Published in final edited form as: Hippocampus. 2002;12(3):291–303. doi: 10.1002/hipo.1112

FIGURE 1.

FIGURE 1

Vestibular inactivation disrupts location-specific firing in hippocampal place cells: examples of firing fields of all 10 cells recorded, before and after inactivation of the vestibular apparatus. a–j: For each map, increasing rates of discharge are coded from yellow, orange, red, green, blue, and purple, with yellow pixels depicting locations visited where no spikes were fired. Pixels that were never visited during the recording session are coded white. Each map was autoscaled such that the number of pixels in the next higher firing rate category was equal to 0.8 times the number of pixels in the lower firing rate category (Muller et al., 1987). For each example, Pre depicts activity recorded during the baseline session; postinjection activity is depicted in the remaining plots under the headings 1 hr, 24 hr, 48 hr, and Recovery.

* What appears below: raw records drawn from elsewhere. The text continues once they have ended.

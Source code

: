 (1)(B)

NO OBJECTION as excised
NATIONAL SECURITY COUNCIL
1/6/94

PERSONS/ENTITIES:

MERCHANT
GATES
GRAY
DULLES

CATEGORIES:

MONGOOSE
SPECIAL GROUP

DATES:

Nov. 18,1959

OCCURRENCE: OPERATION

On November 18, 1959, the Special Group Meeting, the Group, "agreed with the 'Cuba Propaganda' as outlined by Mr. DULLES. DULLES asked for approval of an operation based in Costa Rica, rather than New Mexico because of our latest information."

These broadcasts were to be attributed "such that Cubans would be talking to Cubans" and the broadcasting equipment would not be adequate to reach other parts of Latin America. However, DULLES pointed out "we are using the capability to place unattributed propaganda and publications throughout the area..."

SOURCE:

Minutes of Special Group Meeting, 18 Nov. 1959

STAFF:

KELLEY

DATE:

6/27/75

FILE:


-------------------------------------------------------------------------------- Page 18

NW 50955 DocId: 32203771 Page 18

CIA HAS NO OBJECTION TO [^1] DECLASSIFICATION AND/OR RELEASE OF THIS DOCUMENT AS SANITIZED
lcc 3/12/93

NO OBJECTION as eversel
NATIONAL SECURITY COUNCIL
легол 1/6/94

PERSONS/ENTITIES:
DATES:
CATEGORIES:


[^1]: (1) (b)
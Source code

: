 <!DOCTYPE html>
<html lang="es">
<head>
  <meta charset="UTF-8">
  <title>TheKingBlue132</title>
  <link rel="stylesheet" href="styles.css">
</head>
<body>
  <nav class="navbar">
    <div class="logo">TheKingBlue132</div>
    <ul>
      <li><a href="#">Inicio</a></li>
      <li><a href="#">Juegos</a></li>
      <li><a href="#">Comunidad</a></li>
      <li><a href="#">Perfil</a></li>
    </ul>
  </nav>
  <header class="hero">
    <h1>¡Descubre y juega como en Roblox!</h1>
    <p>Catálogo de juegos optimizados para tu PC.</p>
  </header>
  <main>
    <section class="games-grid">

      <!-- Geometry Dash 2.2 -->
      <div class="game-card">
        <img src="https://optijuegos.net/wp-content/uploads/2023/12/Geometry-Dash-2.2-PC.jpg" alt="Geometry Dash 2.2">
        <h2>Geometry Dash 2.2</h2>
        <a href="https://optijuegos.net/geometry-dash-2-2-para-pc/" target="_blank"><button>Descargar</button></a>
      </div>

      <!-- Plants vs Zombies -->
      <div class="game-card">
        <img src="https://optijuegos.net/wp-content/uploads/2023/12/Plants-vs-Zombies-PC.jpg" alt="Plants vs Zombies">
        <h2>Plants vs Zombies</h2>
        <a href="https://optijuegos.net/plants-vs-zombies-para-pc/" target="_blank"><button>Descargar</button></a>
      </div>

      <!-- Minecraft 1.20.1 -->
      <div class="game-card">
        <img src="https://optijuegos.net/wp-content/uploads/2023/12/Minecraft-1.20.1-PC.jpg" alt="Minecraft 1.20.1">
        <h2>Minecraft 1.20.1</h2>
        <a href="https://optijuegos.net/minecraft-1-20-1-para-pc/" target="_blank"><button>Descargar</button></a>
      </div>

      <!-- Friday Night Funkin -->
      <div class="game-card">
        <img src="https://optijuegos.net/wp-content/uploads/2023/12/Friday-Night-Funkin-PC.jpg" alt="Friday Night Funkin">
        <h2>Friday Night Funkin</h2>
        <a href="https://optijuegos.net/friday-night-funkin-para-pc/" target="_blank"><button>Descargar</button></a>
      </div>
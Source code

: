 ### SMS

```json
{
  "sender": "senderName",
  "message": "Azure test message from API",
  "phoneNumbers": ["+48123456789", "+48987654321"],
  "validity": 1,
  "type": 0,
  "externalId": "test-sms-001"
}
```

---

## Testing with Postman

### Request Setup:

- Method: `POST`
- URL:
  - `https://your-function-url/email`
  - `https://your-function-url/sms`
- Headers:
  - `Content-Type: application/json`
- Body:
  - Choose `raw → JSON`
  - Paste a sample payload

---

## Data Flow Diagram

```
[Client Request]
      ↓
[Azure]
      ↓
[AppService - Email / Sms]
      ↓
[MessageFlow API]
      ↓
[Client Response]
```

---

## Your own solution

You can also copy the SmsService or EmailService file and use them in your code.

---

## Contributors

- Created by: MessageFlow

In each case, Recovery represents that activity acquired during the recording session at which vestibular function was judged as restored. Respective recovery time points for each cell were as follows: a, 60 h; b, 72 h; c, 60 h; d, 72 h; e, 48 h; f, 72 h; g, 60 h; h, 96 h; i, 72 h; and j, 72 h. k: Unit waveform traces acquired during recording the cell depicted in c, at each of the time points before and after vestibular inactivation (i–v: Pre; Post 1 hr; 24 hr; 48 hr; and Recovery). The calibration scale represents 50 μV/200 μs. l: Representative spike trace records depicting complex spike activity of the cell depicted in c, acquired at each of the time points before and after vestibular inactivation (i–v: Pre; Post 1 hr; 24 hr; 48 hr; and Recovery). Calibration scale represents 50 μV/10 ms.